WHAT IS BEING ASKED.
All of the data below needs to be set down again, exactly as shown.
Segment Start: INFORMATION SUPPLIED
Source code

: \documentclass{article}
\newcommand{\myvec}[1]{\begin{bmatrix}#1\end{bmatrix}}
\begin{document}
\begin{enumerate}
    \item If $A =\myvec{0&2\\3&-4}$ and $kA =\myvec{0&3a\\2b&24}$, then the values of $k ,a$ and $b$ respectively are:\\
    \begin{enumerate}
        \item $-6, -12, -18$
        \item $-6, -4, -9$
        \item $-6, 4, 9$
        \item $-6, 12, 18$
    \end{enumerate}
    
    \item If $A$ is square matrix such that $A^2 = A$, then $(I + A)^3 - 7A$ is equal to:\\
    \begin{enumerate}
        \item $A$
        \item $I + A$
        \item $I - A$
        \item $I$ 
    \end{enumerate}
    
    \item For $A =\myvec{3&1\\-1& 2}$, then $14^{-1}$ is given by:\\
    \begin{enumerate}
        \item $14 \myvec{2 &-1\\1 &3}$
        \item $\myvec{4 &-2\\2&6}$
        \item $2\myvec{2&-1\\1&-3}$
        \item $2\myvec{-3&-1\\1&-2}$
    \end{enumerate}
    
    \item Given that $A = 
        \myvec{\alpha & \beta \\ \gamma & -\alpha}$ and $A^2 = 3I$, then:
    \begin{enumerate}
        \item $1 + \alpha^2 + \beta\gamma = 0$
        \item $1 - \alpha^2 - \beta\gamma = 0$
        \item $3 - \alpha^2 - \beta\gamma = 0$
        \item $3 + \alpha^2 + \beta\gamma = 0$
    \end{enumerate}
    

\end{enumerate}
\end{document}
Segment End: INFORMATION SUPPLIED
ANSWER BELOW.
Source code

: \documentclass{article}
\newcommand{\myvec}[1]{\begin{bmatrix}#1\end{bmatrix}}
\begin{document}
\begin{enumerate}
    \item If $A =\myvec{0&2\\3&-4}$ and $kA =\myvec{0&3a\\2b&24}$, then the values of $k ,a$ and $b$ respectively are:\\
    \begin{enumerate}
        \item $-6, -12, -18$
        \item $-6, -4, -9$
        \item $-6, 4, 9$
        \item $-6, 12, 18$
    \end{enumerate}
    
    \item If $A$ is square matrix such that $A^2 = A$, then $(I + A)^3 - 7A$ is equal to:\\
    \begin{enumerate}
        \item $A$
        \item $I + A$
        \item $I - A$
        \item $I$ 
    \end{enumerate}
    
    \item For $A =\myvec{3&1\\-1& 2}$, then $14^{-1}$ is given by:\\
    \begin{enumerate}
        \item $14 \myvec{2 &-1\\1 &3}$
        \item $\myvec{4 &-2\\2&6}$
        \item $2\myvec{2&-1\\1&-3}$
        \item $2\myvec{-3&-1\\1&-2}$
    \end{enumerate}
    
    \item Given that $A = 
        \myvec{\alpha & \beta \\ \gamma & -\alpha}$ and $A^2 = 3I$, then:
    \begin{enumerate}
        \item $1 + \alpha^2 + \beta\gamma = 0$
        \item $1 - \alpha^2 - \beta\gamma = 0$
        \item $3 - \alpha^2 - \beta\gamma = 0$
        \item $3 + \alpha^2 + \beta\gamma = 0$
    \end{enumerate}
    

\end{enumerate}
\end{document}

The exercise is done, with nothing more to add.